I'm logging this issue for tracking purposes.

Environment

AIX, IBM JDK 6, both 32 and 64 versions, Glassfish build b04 - b08, first noticed on b08, now reproducible with earlier builds even though not seen before when those were tested.

Affected Versions

[3.1.1_dev]

glassfishrobot commented 6 years ago
glassfishrobot commented 13 years ago

@glassfishrobot Commented anilam said: You mean on the same system, without any configuration change, using the same build, login to the system as the same person before, you were able to bring up the console. but now, the console failed to start ? Something got to be changed to cause the error. This is really puzzling.

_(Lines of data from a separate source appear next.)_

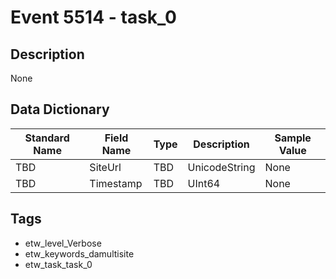 # Event 5514 - task_0

## Description
None

## Data Dictionary
|Standard Name|Field Name|Type|Description|Sample Value|
|---|---|---|---|---|
|TBD|SiteUrl|TBD|UnicodeString|None|None|
|TBD|Timestamp|TBD|UInt64|None|None|

## Tags
* etw_level_Verbose
* etw_keywords_damultisite
* etw_task_task_0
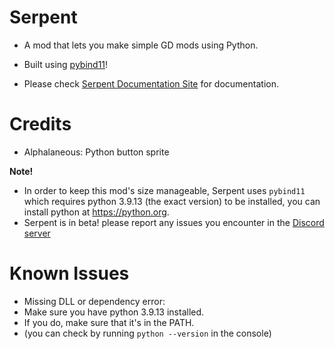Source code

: # Serpent

- A mod that lets you make simple GD mods using Python.
- Built using [pybind11](https://github.com/pybind/pybind11)!

- Please check [Serpent Documentation Site](https://yellowcat98.github.io/serpent-docs) for documentation.

# Credits
- Alphalaneous: Python button sprite

**Note!**
- In order to keep this mod's size manageable, Serpent uses `pybind11` which requires python 3.9.13 (the exact version) to be installed, you can install python at https://python.org.
- Serpent is in beta! please report any issues you encounter in the [Discord server](https://discord.gg/qnPgmUVZsV)

# Known Issues
- Missing DLL or dependency error:
- Make sure you have python 3.9.13 installed.
- If you do, make sure that it's in the PATH.
- (you can check by running `python --version` in the console)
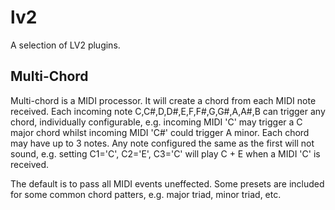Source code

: # lv2

A selection of LV2 plugins.

## Multi-Chord

Multi-chord is a MIDI processor. It will create a chord from each MIDI note received. Each incoming note C,C#,D,D#,E,F,F#,G,G#,A,A#,B can trigger any chord, individually configurable, e.g. incoming MIDI 'C' may trigger a C major chord whilst incoming MIDI 'C#' could trigger A minor. Each chord may have up to 3 notes. Any note configured the same as the first will not sound, e.g. setting C1='C', C2='E', C3='C' will play C + E when a MIDI 'C' is received.

The default is to pass all MIDI events uneffected. Some presets are included for some common chord patters, e.g. major triad, minor triad, etc.
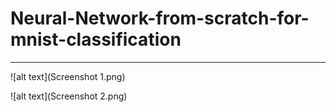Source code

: # Neural-Network-from-scratch-for-mnist-classification

---

![alt text](Screenshot 1.png)

![alt text](Screenshot 2.png)
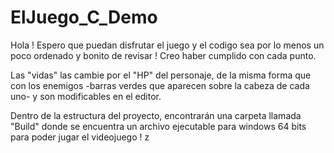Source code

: # ElJuego_C_Demo

Hola ! Espero que puedan disfrutar el juego y el codigo sea por lo menos un poco ordenado y bonito de revisar ! Creo haber cumplido con cada punto.

Las "vidas" las cambie por el "HP" del personaje, de la misma forma que con los enemigos -barras verdes que aparecen sobre la cabeza de cada uno- y son modificables en el editor.

Dentro de la estructura del proyecto, encontrarán una carpeta llamada "Build" donde se encuentra un archivo ejecutable para windows 64 bits para poder jugar el videojuego !
z
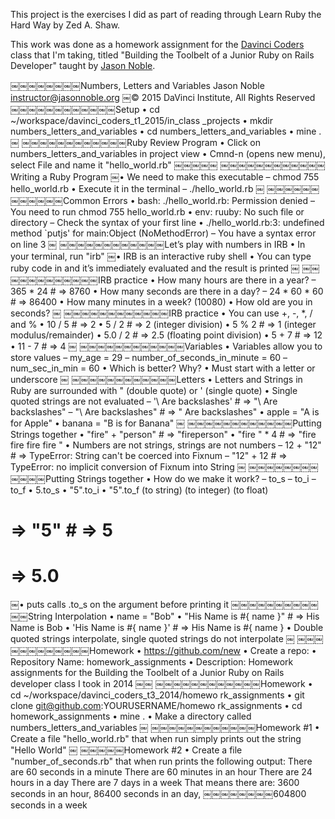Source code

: This project is the exercises I did as
part of reading through Learn Ruby the
Hard Way by Zed A. Shaw.

This work was done as a homework assignment
for the [Davinci Coders](http://www.davincicoders.com/)
class that I'm taking, titled "Building
the Toolbelt of a Junior Ruby on Rails
Developer" taught by [Jason Noble](http://jasonnoble.org).


￼￼￼￼￼￼￼￼Numbers, Letters and Variables
Jason Noble instructor@jasonnoble.org
￼© 2015 DaVinci Institute, All Rights Reserved
￼￼￼￼￼￼￼￼￼￼￼￼Setup
• cd ~/workspace/davinci_coders_t1_2015/in_class _projects
• mkdir numbers_letters_and_variables • cd numbers_letters_and_variables
• mine .
￼
￼￼￼￼￼￼￼￼￼￼￼￼Ruby Review Program
• Click on numbers_letters_and_variables in project view
• Cmnd-n (opens new menu), select File and name it "hello_world.rb"
￼￼￼￼￼
￼￼￼￼￼￼￼￼￼￼￼￼Writing a Ruby Program
￼• We need to make this executable – chmod 755 hello_world.rb
• Execute it in the terminal – ./hello_world.rb
￼
￼￼￼￼￼￼￼￼￼￼￼￼Common Errors
• bash: ./hello_world.rb: Permission denied – You need to run chmod 755 hello_world.rb
• env: ruuby: No such file or directory – Check the syntax of your first line
• ./hello_world.rb:3: undefined method `putjs' for main:Object (NoMethodError)
– You have a syntax error on line 3
￼
￼￼￼￼￼￼￼￼￼￼￼￼Let’s play with numbers in IRB • In your terminal, run "irb"
￼• IRB is an interactive ruby shell
• You can type ruby code in and it’s immediately evaluated and the result is printed
￼
￼￼￼￼￼￼￼￼￼￼￼￼IRB practice
• How many hours are there in a year? – 365 * 24 # => 8760
• How many seconds are there in a day? – 24 * 60 * 60 # => 86400
• How many minutes in a week? (10080) • How old are you in seconds?
￼
￼￼￼￼￼￼￼￼￼￼￼￼IRB practice
• You can use +, -, *, / and %
• 10 / 5 # => 2
• 5 / 2 # => 2 (integer division)
• 5 % 2 # => 1 (integer modulus/remainder)
• 5.0 / 2 # => 2.5 (floating point division)
• 5 + 7 # => 12
• 11 - 7 # => 4
￼
￼￼￼￼￼￼￼￼￼￼￼￼Variables
• Variables allow you to store values – my_age = 29
– number_of_seconds_in_minute = 60 – num_sec_in_min = 60
• Which is better? Why?
• Must start with a letter or underscore
￼
￼￼￼￼￼￼￼￼￼￼￼￼Letters
• Letters and Strings in Ruby are surrounded with " (double quote) or ' (single quote)
• Single quoted strings are not evaluated
– '\ Are backslashes' # => "\\ Are backslashes" – "\ Are backslashes" # => " Are backslashes"
• apple = "A is for Apple"
• banana = "B is for Banana"
￼
￼￼￼￼￼￼￼￼￼￼￼￼Putting Strings together
• "fire" + "person" # => "fireperson"
• "fire " * 4 # => "fire fire fire fire "
• Numbers are not strings, strings are not numbers
– 12 + "12" # => TypeError: String can't be coerced into Fixnum
– "12" + 12 # => TypeError: no implicit conversion of Fixnum into String
￼
￼￼￼￼￼￼￼￼￼￼￼￼Putting Strings together • How do we make it work?
– to_s – to_i – to_f
• 5.to_s
• "5".to_i • "5".to_f
(to string) (to integer)
(to float)
# => "5" # => 5
# => 5.0
￼• puts calls .to_s on the argument before printing it
￼￼￼￼￼￼￼￼￼￼￼￼String Interpolation
• name = "Bob"
• "His Name is #{ name }" # => His Name is Bob
• 'His Name is #{ name }' # => His Name is #{ name }
• Double quoted strings interpolate, single quoted strings do not interpolate
￼
￼￼￼￼￼￼￼￼￼￼￼￼Homework • https://github.com/new
• Create a repo:
• Repository Name: homework_assignments
• Description: Homework assignments for the Building the Toolbelt of a
Junior Ruby on Rails developer class I took in 2014
￼￼
￼￼￼￼￼￼￼￼￼￼￼￼Homework
• cd ~/workspace/davinci_coders_t3_2014/homewo rk_assignments
• git clone git@github.com:YOURUSERNAME/homewo rk_assignments
• cd homework_assignments
• mine .
• Make a directory called numbers_letters_and_variables
￼
￼￼￼￼￼￼￼￼￼￼￼￼Homework #1
• Create a file "hello_world.rb" that when run simply prints out the string "Hello World"
￼
￼￼￼￼￼Homework #2
• Create a file "number_of_seconds.rb" that when run prints the following output:
There are 60 seconds in a minute There are 60 minutes in an hour There are 24 hours in a day There are 7 days in a week
That means there are: 3600 seconds in an hour, 86400 seconds in an day,
￼￼￼￼￼￼￼￼604800 seconds in a week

glassfishrobot commented 13 years ago

@glassfishrobot Commented lidiam said: I've searched content of jars under glassfish/modules and glassfish/lib directories but cannot find a jar containing com.sun.webui.jsf.faces.UIComponentELResolver class. Where is it expected to reside?

glassfishrobot commented 13 years ago

@glassfishrobot Commented lidiam said: It seems that once someone gets these exceptions, they are always displayed, even when moving back to Glassfish version that worked previously on the same system. I checked with IT and there have been no changes done to the AIX systems. Also, I compared PATH between a machine where Admin Console still works, with one that does not. I made changes to make the java settings identical, but that did not resolve the issue:

System where things still work:

bash-3.2# echo $PATH /usr/bin:/etc:/usr/sbin:/usr/ucb:/usr/bin/X11:/sbin:/usr/java5/jre/bin:/usr/java5/bin

bash-3.2# ls -l /usr/bin/java lrwxrwxrwx 1 root system 19 May 19 10:11 /usr/bin/java -> /usr/java6/bin/java

bash-3.2# which java /usr/bin/java

bash-3.2# java -version java version "1.6.0" Java(TM) SE Runtime Environment (build pap3260sr9fp1-20110208_03(SR9 FP1)) IBM J9 VM (build 2.4, JRE 1.6.0 IBM J9 2.4 AIX ppc-32 jvmap3260sr9-20110203_74623 (JIT enabled, AOT enabled) J9VM - 20110203_074623 JIT - r9_20101028_17488ifx3 GC - 20101027_AA) JCL - 20110203_01

System where Admin Console does not come up:

bash-3.00# echo $PATH /usr/bin:/etc:/usr/sbin:/usr/ucb:/usr/bin/X11:/sbin:/export/sqe/lidia/glassfish3/bin:/export/hudson/tools/ant-1.7.1/bin:.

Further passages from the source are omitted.